Now in her second year of a Bachelor of Science majoring in software and computing systems, Jenna has embraced everything that life at the University of Melbourne offers.
Not only has she aced it academically (finishing 2022 with a first-class honours weighted average mark), but she’s a Senior RA (Residential Assistant), a Student Ambassador, a Girl Guiding Victoria volunteer, and a member of the Melbourne University Sport Cheer and Dance team (which placed first at State level). She’s a member of the Competitive Programming Club, Women in STEM club, and the Computing & Information Systems Students Association – and she’s even joined the Cast on Charity Group, selling handmade craft creations to raise funds for charity.
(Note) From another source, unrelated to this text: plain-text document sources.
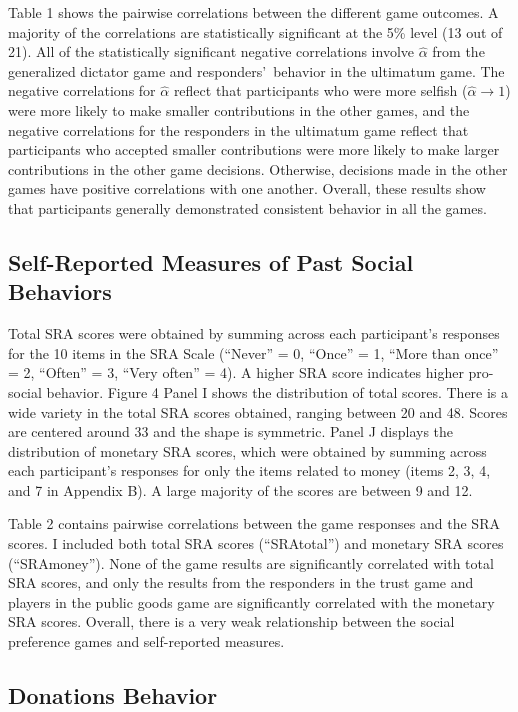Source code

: \documentclass[12pt]{article}
\begin{document}
Table 1 shows the pairwise correlations between the different game outcomes. A majority of the correlations are statistically significant at the 5\% level (13 out of 21). All of the statistically significant negative correlations involve \(\hat{\alpha}\) from the generalized dictator game and responders\rq \ behavior in the ultimatum game. The negative correlations for \(\hat{\alpha}\) reflect that participants who were more selfish (\(\hat{\alpha} \rightarrow 1\)) were more likely to make smaller contributions in the other games, and the negative correlations for the responders in the ultimatum game reflect that participants who accepted smaller contributions were more likely to make larger contributions in the other game decisions. Otherwise, decisions made in the other games have positive correlations with one another. Overall, these results show that participants generally demonstrated consistent behavior in all the games.

\subsection{Self-Reported Measures of Past Social Behaviors}

Total SRA scores were obtained by summing across each participant\rq s responses for the 10 items in the SRA Scale (``Never'' = 0, ``Once'' = 1, ``More than once'' = 2, ``Often'' = 3, ``Very often'' = 4). A higher SRA score indicates higher pro-social behavior. Figure 4 Panel I shows the distribution of total scores. There is a wide variety in the total SRA scores obtained, ranging between 20 and 48. Scores are centered around 33 and the shape is symmetric. Panel J displays the distribution of monetary SRA scores, which were obtained by summing across each participant\rq s responses for only the items related to money (items 2, 3, 4, and 7 in Appendix B).  A large majority of the scores are between 9 and 12.

Table 2 contains pairwise correlations between the game responses and the SRA scores. I included both total SRA scores (``SRAtotal'') and monetary SRA scores (``SRAmoney''). None of the game results are significantly correlated with total SRA scores, and only the results from the responders in the trust game and players in the public goods game are significantly correlated with the monetary SRA scores. Overall, there is a very weak relationship between the social preference games and self-reported measures. 

\subsection{Donations Behavior}
\end{document}
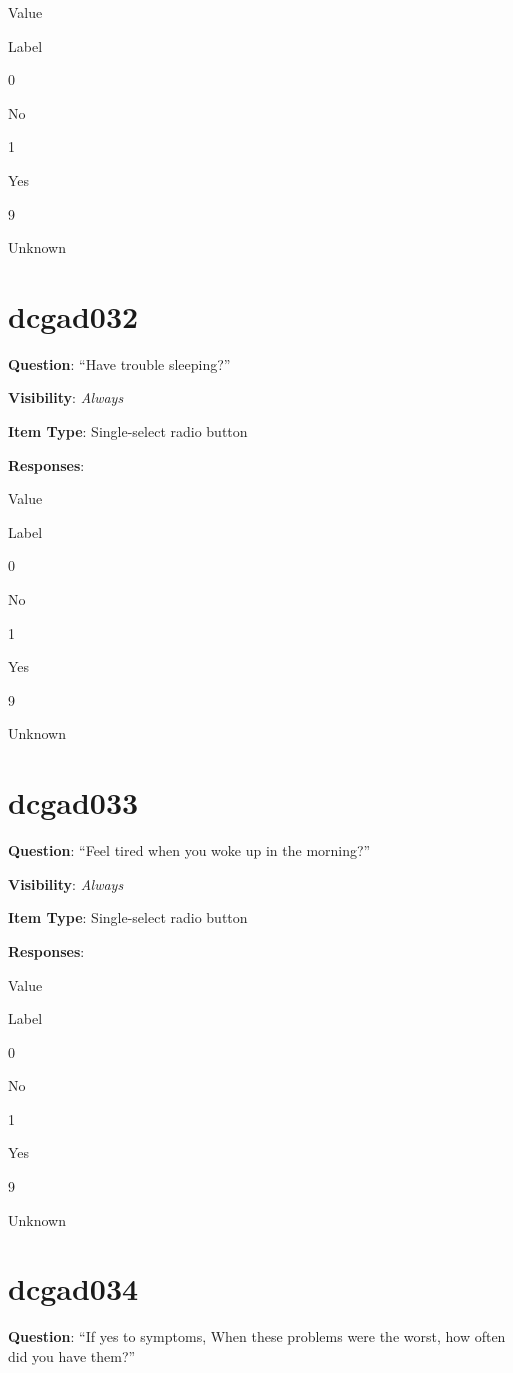 \documentclass[]{book}
\begin{document}
Value

Label

0

No

1

Yes

9

Unknown

\hypertarget{dcgad032}{%
\section{dcgad032}\label{dcgad032}}

\textbf{Question}: ``Have trouble sleeping?''

\textbf{Visibility}: \emph{Always}

\textbf{Item Type}: Single-select radio button

\textbf{Responses}:

Value

Label

0

No

1

Yes

9

Unknown

\hypertarget{dcgad033}{%
\section{dcgad033}\label{dcgad033}}

\textbf{Question}: ``Feel tired when you woke up in the morning?''

\textbf{Visibility}: \emph{Always}

\textbf{Item Type}: Single-select radio button

\textbf{Responses}:

Value

Label

0

No

1

Yes

9

Unknown

\hypertarget{dcgad034}{%
\section{dcgad034}\label{dcgad034}}

\textbf{Question}: ``If yes to symptoms, When these problems were the worst, how often did you have them?''
\end{document}
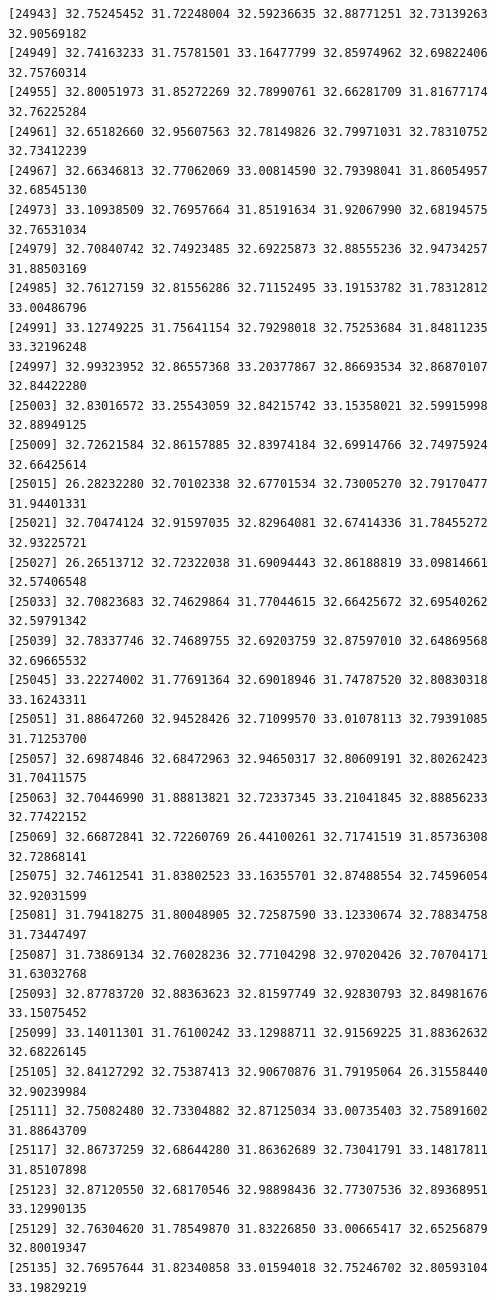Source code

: \documentclass[
  letterpaper,
  DIV=11,
  numbers=noendperiod]{scrartcl}
\begin{document}
\begin{verbatim}
[24943] 32.75245452 31.72248004 32.59236635 32.88771251 32.73139263 32.90569182
[24949] 32.74163233 31.75781501 33.16477799 32.85974962 32.69822406 32.75760314
[24955] 32.80051973 31.85272269 32.78990761 32.66281709 31.81677174 32.76225284
[24961] 32.65182660 32.95607563 32.78149826 32.79971031 32.78310752 32.73412239
[24967] 32.66346813 32.77062069 33.00814590 32.79398041 31.86054957 32.68545130
[24973] 33.10938509 32.76957664 31.85191634 31.92067990 32.68194575 32.76531034
[24979] 32.70840742 32.74923485 32.69225873 32.88555236 32.94734257 31.88503169
[24985] 32.76127159 32.81556286 32.71152495 33.19153782 31.78312812 33.00486796
[24991] 33.12749225 31.75641154 32.79298018 32.75253684 31.84811235 33.32196248
[24997] 32.99323952 32.86557368 33.20377867 32.86693534 32.86870107 32.84422280
[25003] 32.83016572 33.25543059 32.84215742 33.15358021 32.59915998 32.88949125
[25009] 32.72621584 32.86157885 32.83974184 32.69914766 32.74975924 32.66425614
[25015] 26.28232280 32.70102338 32.67701534 32.73005270 32.79170477 31.94401331
[25021] 32.70474124 32.91597035 32.82964081 32.67414336 31.78455272 32.93225721
[25027] 26.26513712 32.72322038 31.69094443 32.86188819 33.09814661 32.57406548
[25033] 32.70823683 32.74629864 31.77044615 32.66425672 32.69540262 32.59791342
[25039] 32.78337746 32.74689755 32.69203759 32.87597010 32.64869568 32.69665532
[25045] 33.22274002 31.77691364 32.69018946 31.74787520 32.80830318 33.16243311
[25051] 31.88647260 32.94528426 32.71099570 33.01078113 32.79391085 31.71253700
[25057] 32.69874846 32.68472963 32.94650317 32.80609191 32.80262423 31.70411575
[25063] 32.70446990 31.88813821 32.72337345 33.21041845 32.88856233 32.77422152
[25069] 32.66872841 32.72260769 26.44100261 32.71741519 31.85736308 32.72868141
[25075] 32.74612541 31.83802523 33.16355701 32.87488554 32.74596054 32.92031599
[25081] 31.79418275 31.80048905 32.72587590 33.12330674 32.78834758 31.73447497
[25087] 31.73869134 32.76028236 32.77104298 32.97020426 32.70704171 31.63032768
[25093] 32.87783720 32.88363623 32.81597749 32.92830793 32.84981676 33.15075452
[25099] 33.14011301 31.76100242 33.12988711 32.91569225 31.88362632 32.68226145
[25105] 32.84127292 32.75387413 32.90670876 31.79195064 26.31558440 32.90239984
[25111] 32.75082480 32.73304882 32.87125034 33.00735403 32.75891602 31.88643709
[25117] 32.86737259 32.68644280 31.86362689 32.73041791 33.14817811 31.85107898
[25123] 32.87120550 32.68170546 32.98898436 32.77307536 32.89368951 33.12990135
[25129] 32.76304620 31.78549870 31.83226850 33.00665417 32.65256879 32.80019347
[25135] 32.76957644 31.82340858 33.01594018 32.75246702 32.80593104 33.19829219

\end{verbatim}
\end{document}
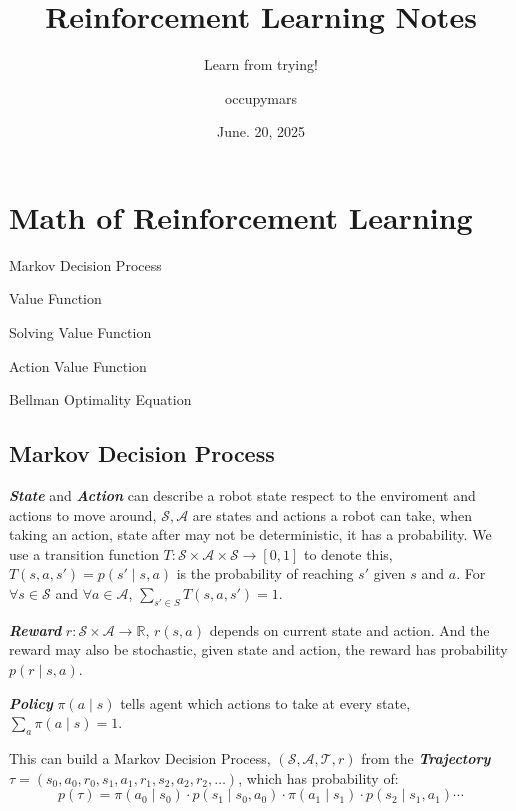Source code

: \documentclass[10pt]{elegantbook}
\title{Reinforcement Learning Notes}
\subtitle{Learn from trying!}
\author{occupymars}
\date{June. 20, 2025}
\newcommand{\mydefination}[1]{\textbf{\textit{\textcolor{structurecolor}{#1}}}}
\begin{document}
\maketitle

\frontmatter
\tableofcontents

\mainmatter

\chapter{Math of Reinforcement Learning}

\begin{introduction}
    \item Markov Decision Process
    \item Value Function
    \item Solving Value Function
    \item Action Value Function
    \item Bellman Optimality Equation
\end{introduction}
    
\section{Markov Decision Process}
\mydefination{State} and \mydefination{Action} can describe a robot state respect to the enviroment and actions to move around, 
$\mathcal S, \mathcal A$ are states and actions a robot can take, when taking an action, state after may not
be deterministic, it has a probability. We use a transition function $T: \mathcal S \times \mathcal A \times 
\mathcal S \rightarrow [0, 1]$ to denote this, $T(s, a, s') = p(s' \mid s,a)$ is the probability of reaching $s'$
given $s$ and $a$. For $\forall s \in \mathcal S$ and $\forall a \in \mathcal A$, $\sum_{s'\in S}T(s, a, s') = 1$. 

\mydefination{Reward} $r:\mathcal S \times \mathcal A \rightarrow \mathbb R$, $r(s,a)$ depends on current state and action. And the reward
may also be stochastic, given state and action, the reward has probability $p(r \mid s, a)$.

\mydefination{Policy} $\pi(a \mid s)$ tells agent which actions to take at every state, $\sum_a \pi(a \mid s) = 1$.

This can build a Markov Decision Process, $(\mathcal S, \mathcal A, \mathcal T, r)$ from the \mydefination{Trajectory} 
$\tau = (s_0, a_0, r_0, s_1, a_1, r_1, s_2, a_2, r_2, \ldots)$, which has probability of:
\[ p(\tau) = \pi(a_0\mid s_0) \cdot p(s_1 \mid s_0, a_0) \cdot \pi(a_1\mid s_1) \cdot p(s_2 \mid s_1, a_1) \cdots \] 
\end{document}
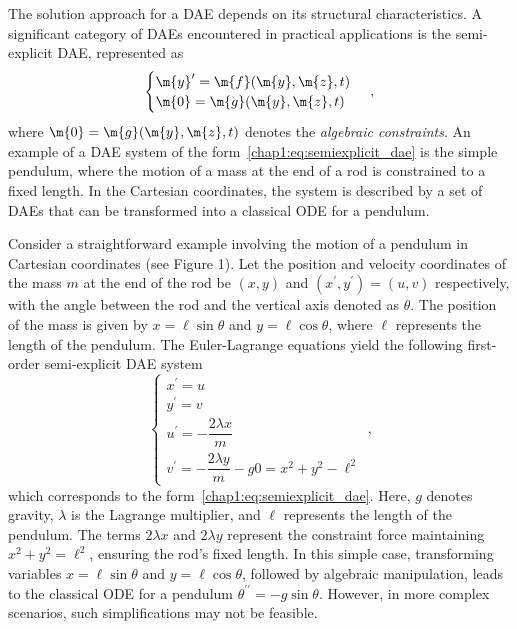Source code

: The solution approach for a \ac{DAE} depends on its structural characteristics. A significant category of \acp{DAE} encountered in practical applications is the semi-explicit \ac{DAE}, represented as
%
\begin{equation}
  \begin{cases}
    \m{y}^{\prime} = \m{f}(\m{y}, \m{z}, t) \\
    \m{0} = \m{g}(\m{y}, \m{z}, t)
  \end{cases} \, \text{,}
  \label{chap1:eq:semiexplicit_dae}
\end{equation}
%
where $\m{0} = \m{g}(\m{y}, \m{z}, t)$ denotes the \emph{algebraic constraints}. An example of a \ac{DAE} system of the form~\eqref{chap1:eq:semiexplicit_dae} is the simple pendulum, where the motion of a mass at the end of a rod is constrained to a fixed length. In the Cartesian coordinates, the system is described by a set of \acp{DAE} that can be transformed into a classical \ac{ODE} for a pendulum.
%
\begin{example}
  Consider a straightforward example involving the motion of a pendulum in Cartesian coordinates (see Figure 1). Let the position and velocity coordinates of the mass $m$ at the end of the rod be $(x, y)$ and $(x^{\prime}, y^{\prime}) = (u, v)$ respectively, with the angle between the rod and the vertical axis denoted as $\theta$. The position of the mass is given by $x = \ell\sin{\theta}$ and $y = \ell\cos{\theta}$, where $\ell$ represents the length of the pendulum. The Euler-Lagrange equations yield the following first-order semi-explicit \ac{DAE} system
  \begin{equation*}
    \begin{cases}
      x^{\prime} = u \\
      y^{\prime} = v \\
      u^{\prime} = -\dfrac{2 \lambda x}{m} \\
      v^{\prime} = -\dfrac{2 \lambda y}{m} - g
      0 = x^2 + y^2 - \ell^2
    \end{cases} \, \text{,}
  \end{equation*}
  which corresponds to the form~\eqref{chap1:eq:semiexplicit_dae}. Here, $g$ denotes gravity, $\lambda$ is the Lagrange multiplier, and $\ell$ represents the length of the pendulum. The terms $2 \lambda x$ and $2 \lambda y$ represent the constraint force maintaining $x^2 + y^2 = \ell^2$, ensuring the rod's fixed length. In this simple case, transforming variables $x = \ell\sin{\theta}$ and $y = \ell\cos{\theta}$, followed by algebraic manipulation, leads to the classical \ac{ODE} for a pendulum $\theta^{\prime\prime} = -g\sin{\theta}$. However, in more complex scenarios, such simplifications may not be feasible.
\end{example}

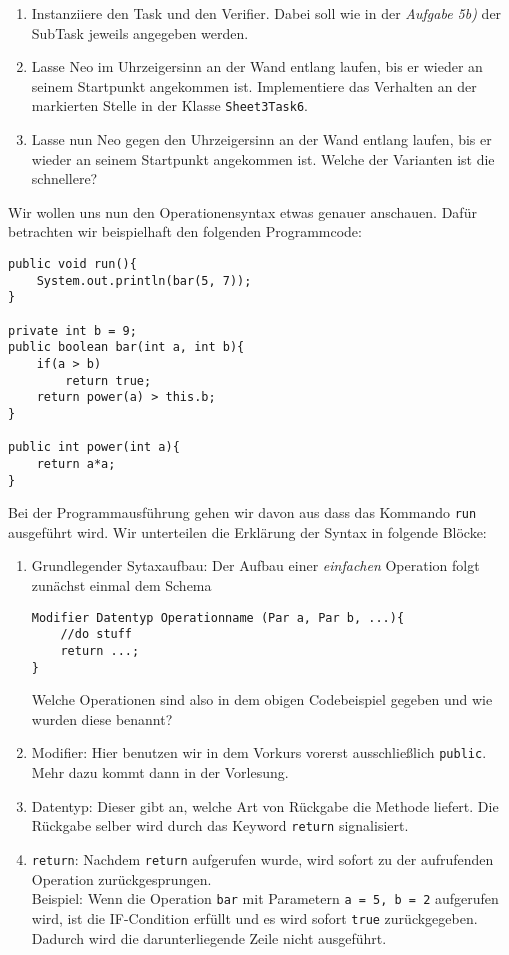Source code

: 
\begin{enumerate}
    \item Instanziiere den Task und den Verifier. Dabei soll wie in der \textit{Aufgabe 5b)} der SubTask jeweils angegeben werden.
    \item Lasse Neo im Uhrzeigersinn an der Wand entlang laufen, bis er wieder an seinem Startpunkt angekommen ist.
    Implementiere das Verhalten an der markierten Stelle in der Klasse \lstinline{Sheet3Task6}.
    \item Lasse nun Neo gegen den Uhrzeigersinn an der Wand entlang laufen, bis er wieder an seinem Startpunkt angekommen ist.
    Welche der Varianten ist die schnellere?
\end{enumerate}
\begin{Infobox}[Operationensyntax]
    Wir wollen uns nun den Operationensyntax etwas genauer anschauen. Dafür betrachten wir beispielhaft den folgenden Programmcode:
    \begin{lstlisting}[breaklines=true, numbers=none]
public void run(){
    System.out.println(bar(5, 7));
}

private int b = 9;
public boolean bar(int a, int b){
    if(a > b)
        return true;
    return power(a) > this.b;
}

public int power(int a){
    return a*a;
}
\end{lstlisting}
Bei der Programmausführung gehen wir davon aus dass das Kommando \lstinline{run} ausgeführt wird. Wir unterteilen die Erklärung der Syntax in folgende Blöcke:
\begin{enumerate}[label=\roman*)]
    \item 
    Grundlegender Sytaxaufbau: Der Aufbau einer \textit{einfachen} Operation folgt zunächst einmal dem Schema 
    \begin{lstlisting}
Modifier Datentyp Operationname (Par a, Par b, ...){
    //do stuff
    return ...;
}
    \end{lstlisting}
    Welche Operationen sind also in dem obigen Codebeispiel gegeben und wie wurden diese benannt?
    \item Modifier: Hier benutzen wir in dem Vorkurs vorerst ausschließlich \lstinline{public}. Mehr dazu kommt dann in der Vorlesung.
    \item Datentyp: Dieser gibt an, welche Art von Rückgabe die Methode liefert. Die Rückgabe selber wird durch das Keyword \lstinline{return} signalisiert.
    \item \lstinline{return}:
    Nachdem \lstinline{return} aufgerufen wurde, wird sofort zu der aufrufenden Operation zurückgesprungen.\\
    Beispiel: Wenn die Operation \lstinline{bar} mit Parametern \lstinline{a = 5, b = 2} aufgerufen wird, ist die IF-Condition erfüllt und es wird sofort \lstinline{true} zurückgegeben.
    Dadurch wird die darunterliegende Zeile nicht ausgeführt.
\end{enumerate}

\end{Infobox}
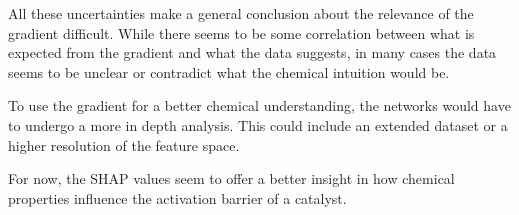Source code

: All these uncertainties make a general conclusion about the relevance of the gradient difficult.
While there seems to be some correlation between what is expected from the gradient and what 
the data suggests, in many cases the data seems to be unclear or contradict what the chemical intuition would be.

To use the gradient for a better chemical understanding, the networks would have to undergo a more in depth analysis.
This could include an extended dataset or a higher resolution of the feature space.

For now, the SHAP values seem to offer a better insight in how chemical properties influence the activation barrier of a catalyst.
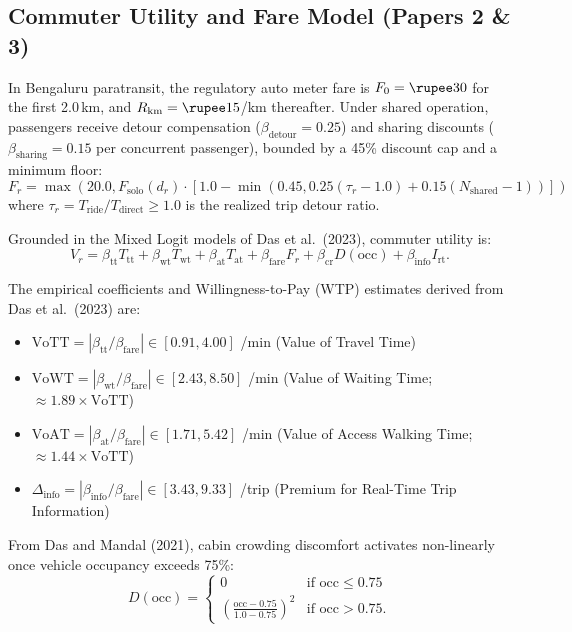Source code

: \subsection{Commuter Utility and Fare Model (Papers 2 \& 3)}
In Bengaluru paratransit, the regulatory auto meter fare is $F_0 = \text{\rupee}30$ for the first 2.0\,km, and $R_{\mathrm{km}} = \text{\rupee}15$/km thereafter. Under shared operation, passengers receive detour compensation ($\beta_{\mathrm{detour}} = 0.25$) and sharing discounts ($\beta_{\mathrm{sharing}} = 0.15$ per concurrent passenger), bounded by a 45\% discount cap and a  minimum floor:
\begin{equation}
F_r = \max\left(20.0, F_{\mathrm{solo}}(d_r) \cdot \left[1.0 - \min\left(0.45, 0.25(\tau_r - 1.0) + 0.15(N_{\mathrm{shared}} - 1)\right)\right]\right)
\label{eq:fare-formula}
\end{equation}
where $\tau_r = T_{\mathrm{ride}} / T_{\mathrm{direct}} \ge 1.0$ is the realized trip detour ratio.

Grounded in the Mixed Logit models of Das et al.\ (2023), commuter utility is:
\begin{equation}
V_r = \beta_{\mathrm{tt}} T_{\mathrm{tt}} + \beta_{\mathrm{wt}} T_{\mathrm{wt}} + \beta_{\mathrm{at}} T_{\mathrm{at}} + \beta_{\mathrm{fare}} F_r + \beta_{\mathrm{cr}} D(\mathrm{occ}) + \beta_{\mathrm{info}} I_{\mathrm{rt}}.
\label{eq:utility-formula}
\end{equation}

The empirical coefficients and Willingness-to-Pay (WTP) estimates derived from Das et al.\ (2023) are:
\begin{itemize}
\item $\text{VoTT} = |\beta_{\mathrm{tt}}/\beta_{\mathrm{fare}}| \in [0.91, 4.00]$ \rupee/min (Value of Travel Time)
\item $\text{VoWT} = |\beta_{\mathrm{wt}}/\beta_{\mathrm{fare}}| \in [2.43, 8.50]$ \rupee/min (Value of Waiting Time; $\approx 1.89\times \text{VoTT}$)
\item $\text{VoAT} = |\beta_{\mathrm{at}}/\beta_{\mathrm{fare}}| \in [1.71, 5.42]$ \rupee/min (Value of Access Walking Time; $\approx 1.44\times \text{VoTT}$)
\item $\Delta_{\mathrm{info}} = |\beta_{\mathrm{info}}/\beta_{\mathrm{fare}}| \in [3.43, 9.33]$ \rupee/trip (Premium for Real-Time Trip Information)
\end{itemize}

From Das and Mandal (2021), cabin crowding discomfort activates non-linearly once vehicle occupancy exceeds 75\%:
\begin{equation}
D(\mathrm{occ}) = \begin{cases} 0 & \text{if } \mathrm{occ} \le 0.75 \\ \left(\frac{\mathrm{occ} - 0.75}{1.0 - 0.75}\right)^2 & \text{if } \mathrm{occ} > 0.75. \end{cases}
\label{eq:crowding-discomfort}
\end{equation}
The ACG Founders’ Scholarship – valued at up to $75,000 - has afforded Jenna the freedom to make the most of every moment, and she hasn’t wasted a second.
Jenna, what are the different ways this scholarship has benefitted you so far?
The ACG Founders’ scholarship has been so valuable in ensuring optimal focus on study in 2022. I love my part-time job as the Senior RA of Lisa Bellear House but having extra time to focus on university study or developing individual coding projects has been so valuable. I was also able to purchase some technical equipment which made assignments and personal coding projects easier to complete.
How quickly did you settle into life in Melbourne?
I was apprehensive about moving to a new country but thanks to the support of the university, getting involved with student life, and developing some significant friendships, I’ve loved settling in. The year came with a lot of personal growth and opportunities to highlight the values I appreciate. I learnt that if you get involved in clubs, councils or sports teams your network will grow quickly. Attending tutorials and volunteer classes is also a great way to stay ahead and meet like-minded people.
What have you enjoyed most so far?
Learning such a diverse amount about the technology sector! In ‘Linear Algebra’, we used MATLAB as a modelling tool. In ‘AI, Ethics and the Law’ we examined the prevalence of artificial intelligence and debated the ethics of it becoming commonplace. Meanwhile in coding subjects, I practiced algorithm development, Python, C++, and big O notation.
What were the challenges?
Large-scale coding projects have been the most challenging aspect of my degree thus far. Debugging a 500-line code to fix an error can be a tiring and tedious process. Lecturers are very particular, and it takes a lot of thinking, brainstorming sessions, and hand-drawn flow charts!
What are you looking forward to most in 2023?
This semester I’m taking some technical subjects to develop my knowledge of the programming language Java. Entering my second year as a Senior RA provides an exciting leadership opportunity to welcome a new year of residents. I’m also looking forward to competing in more hackathons and competitive programming competitions. Overall, I’m excited to gain knowledge and experience to progress toward working in the tech industry and developing tools to protect New Zealand’s cyberspace.
So, you’re still aiming to come back to New Zealand and work in cybersecurity?
Absolutely! My criminology and cybercrime courses have developed my understanding of the power of technology in criminal fields. Cyber security is so valuable in New Zealand – the NZ Government’s Computer Emergency Response Team responded to 2,333 cybersecurity threats in 2022. I’m excited to eventually be part of this protection.
But first you need to complete your studies. Will you stay in Melbourne for that?
Currently I love living in Melbourne but I’m excited to see where the future takes me. I’m interested in completing a post-graduate qualification at Cambridge University as I was inspired after connecting with the computer studies professors during the interview process and being offered a place in their undergraduate programme.
What advice would you give to other ACG students looking to study at the University of Melbourne?
The University of Melbourne curriculum requires enrolling in breadth subjects. These are subjects not part of your major to give you a more holistic perspective on your degree. My advice would be to use this opportunity to pick subjects that relate to the career you want. I’ve been taking criminology and digital law subjects, tying in with my goal to work in cyber security, which means I’ll graduate with a minor in criminology. I think it’s a valuable way to join the workforce with extra knowledge and experience.
*The ACG Founders' Scholarship is awarded not only on outstanding academic ability, but personal qualities for future success. It is open to any domestic ACG College student in New Zealand who plans to commence a course of university study the following year.